Limitations & Future Work

  • Verification Limited to Python Code Generation: The setting where raw actions equal line-by-line code makes the syntactic alignment of <act>/<think> natural. How to define "line-level actions" and abstraction granularity in domains like mathematics (single-step answers), agentic tasks, or natural language remains to be verified; the authors themselves excluded math.
  • Model Scale Capped at 8B: While results hold for 1B–8B, it is unknown if the advantage of "self-learned reasoning vs. direct distillation from stronger models" reverses at larger scales.
  • Strong Theoretical Assumptions: Theorems for pruning and convergence rely on idealized settings like approximately optimal action subsets, leaving a gap between theory and real LLM training dynamics.
  • Engineering Complexity of EM + Asynchronous Rollout: Compared to simple NTP, RA3 requires multiple rounds of EM, self-supervised RL, and asynchronous sampling (e.g., SGLang), raising the barrier to implementation.

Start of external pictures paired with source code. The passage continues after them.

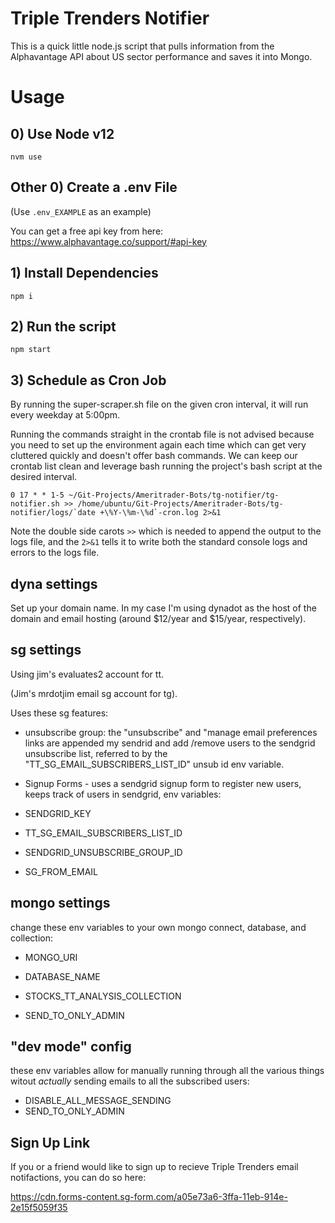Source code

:# Triple Trenders Notifier



This is a quick little node.js script that pulls information from the Alphavantage API about US sector performance and saves it into Mongo.


# Usage

## 0) Use Node v12
```
nvm use
```

## Other 0) Create a .env File

(Use `.env_EXAMPLE` as an example)

You can get a free api key from here: https://www.alphavantage.co/support/#api-key


## 1) Install Dependencies
```
npm i
```


## 2) Run the script
```
npm start
```

## 3) Schedule as Cron Job

By running the super-scraper.sh file on the given cron interval, it will run every weekday at 5:00pm. 

Running the commands straight in the crontab file is not advised because you need to set up the environment again each time which can get very cluttered quickly and doesn't offer bash commands. We can keep our crontab list clean and leverage bash running the project's bash script at the desired interval. 

```
0 17 * * 1-5 ~/Git-Projects/Ameritrader-Bots/tg-notifier/tg-notifier.sh >> /home/ubuntu/Git-Projects/Ameritrader-Bots/tg-notifier/logs/`date +\%Y-\%m-\%d`-cron.log 2>&1
```

Note the double side carots `>>` which is needed to append the output to the logs file, and the `2>&1` tells it to write both the standard console logs and errors to the logs file.


## dyna settings
Set up your domain name. In my case I'm using dynadot as the host of the domain and email hosting (around $12/year and $15/year, respectively).

## sg settings
Using jim's evaluates2 account for tt.

(Jim's mrdotjim email sg account for tg). 

Uses these sg features:

- unsubscribe group: the "unsubscribe" and "manage email preferences links are appended my sendrid and add /remove users to the sendgrid unsubscribe list, referred to by the "TT_SG_EMAIL_SUBSCRIBERS_LIST_ID" unsub id env variable.

- Signup Forms - uses a sendgrid signup form to register new users, keeps track of users in sendgrid, env variables:

- SENDGRID_KEY
- TT_SG_EMAIL_SUBSCRIBERS_LIST_ID
- SENDGRID_UNSUBSCRIBE_GROUP_ID
- SG_FROM_EMAIL

## mongo settings

change these env variables to your own mongo connect, database, and collection:

- MONGO_URI
- DATABASE_NAME
- STOCKS_TT_ANALYSIS_COLLECTION

- SEND_TO_ONLY_ADMIN

## "dev mode" config

these env variables allow for manually running through all the various things witout _actually_ sending emails to all the subscribed users:

- DISABLE_ALL_MESSAGE_SENDING
- SEND_TO_ONLY_ADMIN

## Sign Up Link

If you or a friend would like to sign up to recieve Triple Trenders email notifactions, you can do so here:

https://cdn.forms-content.sg-form.com/a05e73a6-3ffa-11eb-914e-2e15f5059f35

  • LLM Mid-Training: Unlike augmenting data by distilling reasoning from frontier models (which suffers from distribution shift and expensive large-scale re-annotation), RA3 allows the model to self-learn reasoning. This is better suited for corpora like code, where data is primarily human-written without existing reasoning annotations.
  • Self-supervised RL: Following the line of work using expert action log-probs as rewards (e.g., BRiTE), RA3 generalizes the single-step ELBO to temporal sequences.

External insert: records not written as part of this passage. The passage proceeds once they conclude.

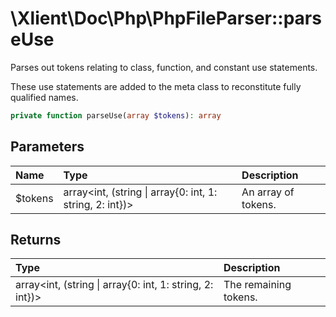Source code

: # \\Xlient\\Doc\\Php\\PhpFileParser::parseUse

Parses out tokens relating to class, function, and constant use statements.

These use statements are added to the meta class to reconstitute fully qualified names.

```php
private function parseUse(array $tokens): array
```

## Parameters

| Name | Type | Description |
| :--- | :--- | :--- |
| $tokens | array\<int, \(string \| array\{0: int, 1: string, 2: int\}\)\> | An array of tokens. |

## Returns

| Type | Description |
| :--- | :--- |
| array\<int, \(string \| array\{0: int, 1: string, 2: int\}\)\> | The remaining tokens. |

  • Markov Options / Hierarchical RL: The definition of action abstraction and decision space analysis draws from Sutton’s Options and the transfer analysis of Brunskill & Li, but applies it to the design of mid-training algorithms and their impact on post-training RL.
  • Insight: Treating "at what action granularity one should learn" as a provable design variable rather than a default token-level choice offers a valuable perspective for pre-training/mid-training in long-horizon tasks like agentic workflows and multi-step tool use.

Rating

  • Novelty: ⭐⭐⭐⭐⭐ The first theoretical framework to characterize the mid-training → post-training RL transition, directly deriving an algorithm from theory. Highly self-consistent.
  • Experimental Thoroughness: ⭐⭐⭐⭐ Solid across three models, four benchmarks, RLVR, ablations, and synthetic comparisons, though limited to code generation up to 8B.
  • Writing Quality: ⭐⭐⭐⭐ Clear connection between theory and algorithm; the motivation for theorems is well-explained. High formula density may be challenging for readers without an RL background.
  • Value: ⭐⭐⭐⭐⭐ Provides principled guidance and a scalable implementation for "how to conduct mid-training," offering methodological value for LLM reasoning training paradigms.